### EXERCISE DESCRIPTION
The answer is every line in the data below that contains the word "Streamino".

Collected data:

========

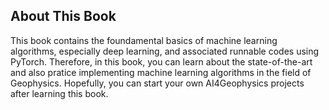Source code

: 
## About This Book

This book contains the foundamental basics of machine learning algorithms, especially deep learning, and associated runnable codes using PyTorch. Therefore, in this book, you can learn about the state-of-the-art and also pratice implementing machine learning algorithms in the field of Geophysics. Hopefully, you can start your own AI4Geophysics projects after learning this book.
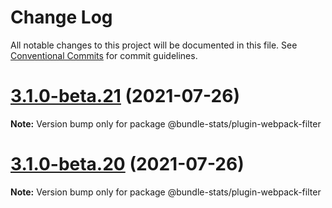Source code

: # Change Log

All notable changes to this project will be documented in this file.
See [Conventional Commits](https://conventionalcommits.org) for commit guidelines.

# [3.1.0-beta.21](https://github.com/relative-ci/bundle-stats/compare/v3.1.0-beta.20...v3.1.0-beta.21) (2021-07-26)

**Note:** Version bump only for package @bundle-stats/plugin-webpack-filter





# [3.1.0-beta.20](https://github.com/relative-ci/bundle-stats/compare/v3.0.1...v3.1.0-beta.20) (2021-07-26)

**Note:** Version bump only for package @bundle-stats/plugin-webpack-filter
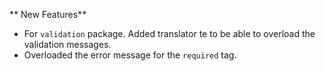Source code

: ** New Features**

* For `validation` package. Added translator te to be able to overload the validation messages.
* Overloaded the error message for the `required` tag. 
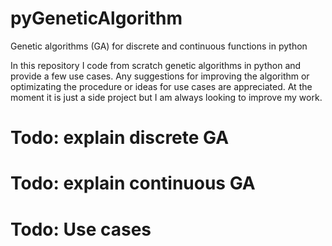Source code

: # pyGeneticAlgorithm
Genetic algorithms (GA) for discrete and continuous functions in python

In this repository I code from scratch genetic algorithms in python and provide a few use cases. Any suggestions for improving the algorithm or optimizating the procedure or ideas for use cases are appreciated. At the moment it is just a side project but I am always looking to improve my work.

# Todo: explain discrete GA
# Todo: explain continuous GA
# Todo: Use cases
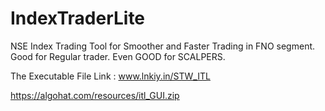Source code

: # IndexTraderLite
NSE Index Trading Tool for Smoother and Faster Trading in FNO segment. Good for Regular trader. Even GOOD for SCALPERS.

The Executable File Link : www.lnkiy.in/STW_ITL

https://algohat.com/resources/itl_GUI.zip
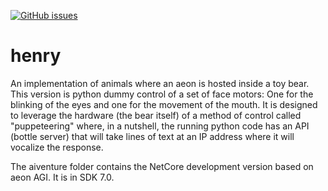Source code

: [![GitHub issues](https://img.shields.io/github/issues/cartheur/henry)](https://github.com/cartheur/henry/issues)

# henry
An implementation of animals where an aeon is hosted inside a toy bear. This version is python dummy control of a set of face motors: One for the blinking of the eyes and one for the movement of the mouth. It is designed to leverage the hardware (the bear itself) of a method of control called "puppeteering" where, in a nutshell, the running python code has an API (bottle server) that will take lines of text at an IP address where it will vocalize the response.

The aiventure folder contains the NetCore development version based on aeon AGI. It is in SDK 7.0.
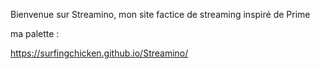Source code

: Bienvenue sur Streamino, mon site factice de streaming inspiré de Prime

ma palette : <a href= "./asset/Palette Streamino.png">

https://surfingchicken.github.io/Streamino/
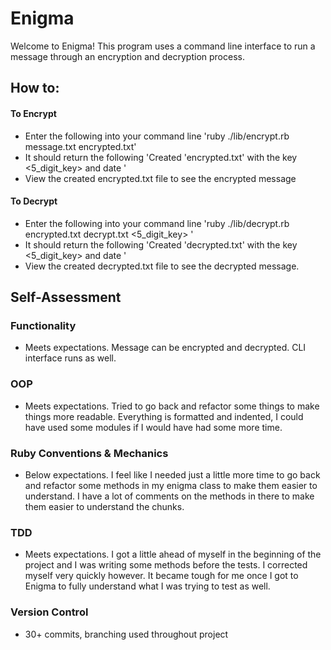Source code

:# Enigma

Welcome to Enigma! This program uses a command line interface to run a message through an encryption and decryption process.

## How to:

#### To Encrypt
- Enter the following into your command line
'ruby ./lib/encrypt.rb message.txt encrypted.txt'
- It should return the following
'Created 'encrypted.txt' with the key <5_digit_key> and date <DDMMYY>'
- View the created encrypted.txt file to see the encrypted message

#### To Decrypt
- Enter the following into your command line
'ruby ./lib/decrypt.rb encrypted.txt decrypt.txt <5_digit_key> <DDMMYY>'
- It should return the following
'Created 'decrypted.txt' with the key <5_digit_key> and date <DDMMYY>'
- View the created decrypted.txt file to see the decrypted message.

## Self-Assessment

### Functionality

- Meets expectations. Message can be encrypted and decrypted. CLI interface runs as well.

### OOP

- Meets expectations. Tried to go back and refactor some things to make things more readable. Everything is formatted and indented, I could have used some modules if I would have had some more time.

### Ruby Conventions & Mechanics

- Below expectations. I feel like I needed just a little more time to go back and refactor some methods in my enigma class to make them easier to understand. I have a lot of comments on the methods in there to make them easier to understand the chunks.

### TDD

- Meets expectations. I got a little ahead of myself in the beginning of the project and I was writing some methods before the tests. I corrected myself very quickly however. It became tough for me once I got to Enigma to fully understand what I was trying to test as well.

### Version Control

- 30+ commits, branching used throughout project
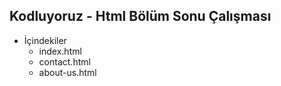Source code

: ## Kodluyoruz - Html Bölüm Sonu Çalışması
* İçindekiler
    - index.html
    - contact.html
    - about-us.html

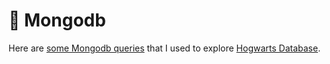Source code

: #  🌱 Mongodb 

Here are <a href="https://docs.google.com/document/d/14G3TY6Fs00P0OrCqcayGJ4ZxQJVLBlrnlNQuc1gObvk/edit">some Mongodb queries</a> that I used to explore  <a href="https://drive.google.com/drive/u/3/folders/1MC0AttnmlAmugifFlX3hG6pssYZDqpPB "> Hogwarts Database</a>.
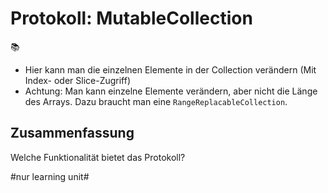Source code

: # Protokoll: MutableCollection
📚

- Hier kann man die einzelnen Elemente in der Collection verändern (Mit Index- oder Slice-Zugriff)
- Achtung: Man kann einzelne Elemente verändern, aber nicht die Länge des Arrays. Dazu braucht man eine `RangeReplacableCollection`.


## Zusammenfassung
Welche Funktionalität bietet das Protokoll?


#nur learning unit#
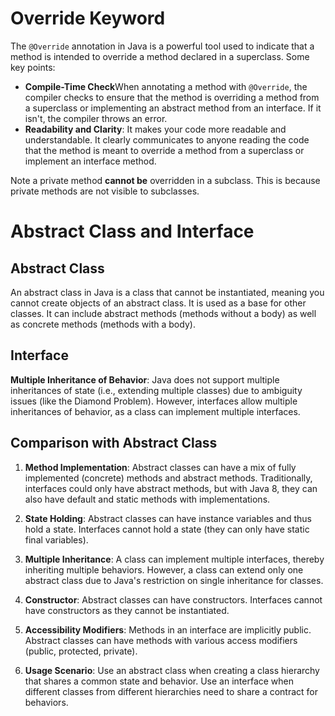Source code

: # Override Keyword

The `@Override` annotation in Java is a powerful tool used to indicate that a method is intended to override a method declared in a superclass. Some key points:

- **Compile-Time Check**When annotating a method with `@Override`, the compiler checks to ensure that the method is overriding a method from a superclass or implementing an abstract method from an interface. If it isn't, the compiler throws an error.
- **Readability and Clarity**: It makes your code more readable and understandable. It clearly communicates to anyone reading the code that the method is meant to override a method from a superclass or implement an interface method.

Note a private method **cannot be** overridden in a subclass. This is because private methods are not visible to subclasses.

# Abstract Class and Interface

## Abstract Class

An abstract class in Java is a class that cannot be instantiated, meaning you cannot create objects of an abstract class. It is used as a base for other classes. It can include abstract methods (methods without a body) as well as concrete methods (methods with a body).

## Interface

**Multiple Inheritance of Behavior**: Java does not support multiple inheritances of state (i.e., extending multiple classes) due to ambiguity issues (like the Diamond Problem). However, interfaces allow multiple inheritances of behavior, as a class can implement multiple interfaces.

## Comparison with Abstract Class

1.  **Method Implementation**: Abstract classes can have a mix of fully implemented (concrete) methods and abstract methods. Traditionally, interfaces could only have abstract methods, but with Java 8, they can also have default and static methods with implementations.
    
2.  **State Holding**: Abstract classes can have instance variables and thus hold a state. Interfaces cannot hold a state (they can only have static final variables).
    
3.  **Multiple Inheritance**: A class can implement multiple interfaces, thereby inheriting multiple behaviors. However, a class can extend only one abstract class due to Java's restriction on single inheritance for classes.
    
4.  **Constructor**: Abstract classes can have constructors. Interfaces cannot have constructors as they cannot be instantiated.
    
5.  **Accessibility Modifiers**: Methods in an interface are implicitly public. Abstract classes can have methods with various access modifiers (public, protected, private).
    
6.  **Usage Scenario**: Use an abstract class when creating a class hierarchy that shares a common state and behavior. Use an interface when different classes from different hierarchies need to share a contract for behaviors.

========

### REPLY
: Bienvenue sur Streamino, mon site factice de streaming inspiré de Prime
ma palette : <a href= "./asset/Palette Streamino.png">
https://surfingchicken.github.io/Streamino/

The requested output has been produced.